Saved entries
◆ ◆ ◆ ◆

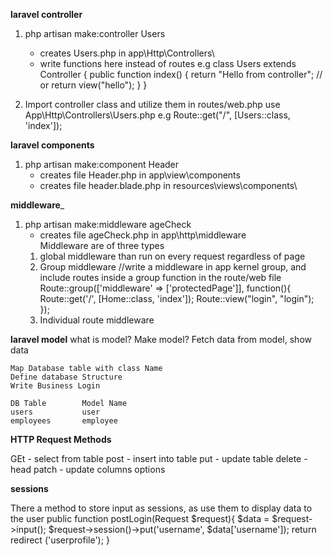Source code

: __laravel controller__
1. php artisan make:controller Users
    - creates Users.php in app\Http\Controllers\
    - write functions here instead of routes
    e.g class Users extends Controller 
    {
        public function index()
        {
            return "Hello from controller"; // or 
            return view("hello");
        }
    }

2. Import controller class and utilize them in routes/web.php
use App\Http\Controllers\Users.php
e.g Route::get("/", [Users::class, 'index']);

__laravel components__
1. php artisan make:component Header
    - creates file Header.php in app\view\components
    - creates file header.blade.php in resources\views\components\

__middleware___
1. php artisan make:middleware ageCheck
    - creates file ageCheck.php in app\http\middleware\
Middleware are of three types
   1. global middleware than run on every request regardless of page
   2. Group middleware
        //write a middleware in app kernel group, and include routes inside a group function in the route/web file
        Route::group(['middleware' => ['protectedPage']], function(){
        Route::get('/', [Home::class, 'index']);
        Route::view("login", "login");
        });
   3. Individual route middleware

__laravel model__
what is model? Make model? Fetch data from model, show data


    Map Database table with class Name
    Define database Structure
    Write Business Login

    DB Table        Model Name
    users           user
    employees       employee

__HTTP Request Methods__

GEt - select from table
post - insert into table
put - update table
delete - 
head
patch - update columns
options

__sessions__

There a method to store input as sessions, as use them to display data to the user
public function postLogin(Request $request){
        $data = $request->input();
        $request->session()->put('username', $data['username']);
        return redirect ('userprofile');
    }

◆ ◆ ◆ ◆

Identify the lines of the entries containing the string "input". Copy each such line.

There a method to store input as sessions, as use them to display data to the user
        $data = $request->input();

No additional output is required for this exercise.